- **Work order**
Where the string "core" appears in a line of the material below, copy that line.

____

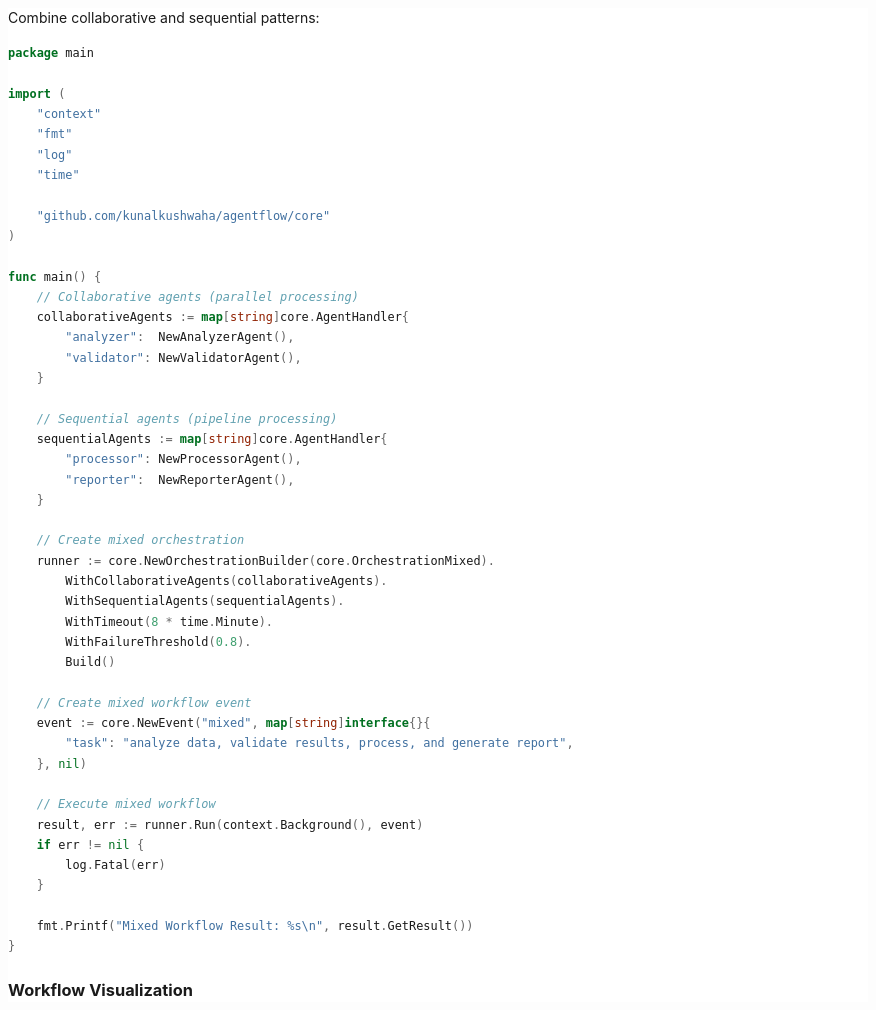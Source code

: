 Combine collaborative and sequential patterns:

```go
package main

import (
    "context"
    "fmt"
    "log"
    "time"
    
    "github.com/kunalkushwaha/agentflow/core"
)

func main() {
    // Collaborative agents (parallel processing)
    collaborativeAgents := map[string]core.AgentHandler{
        "analyzer":  NewAnalyzerAgent(),
        "validator": NewValidatorAgent(),
    }
    
    // Sequential agents (pipeline processing)
    sequentialAgents := map[string]core.AgentHandler{
        "processor": NewProcessorAgent(),
        "reporter":  NewReporterAgent(),
    }
    
    // Create mixed orchestration
    runner := core.NewOrchestrationBuilder(core.OrchestrationMixed).
        WithCollaborativeAgents(collaborativeAgents).
        WithSequentialAgents(sequentialAgents).
        WithTimeout(8 * time.Minute).
        WithFailureThreshold(0.8).
        Build()
    
    // Create mixed workflow event
    event := core.NewEvent("mixed", map[string]interface{}{
        "task": "analyze data, validate results, process, and generate report",
    }, nil)
    
    // Execute mixed workflow
    result, err := runner.Run(context.Background(), event)
    if err != nil {
        log.Fatal(err)
    }
    
    fmt.Printf("Mixed Workflow Result: %s\n", result.GetResult())
}
```

### Workflow Visualization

____

- **Exercise response**
    "github.com/kunalkushwaha/agentflow/core"
    collaborativeAgents := map[string]core.AgentHandler{
    sequentialAgents := map[string]core.AgentHandler{
    runner := core.NewOrchestrationBuilder(core.OrchestrationMixed).
    event := core.NewEvent("mixed", map[string]interface{}{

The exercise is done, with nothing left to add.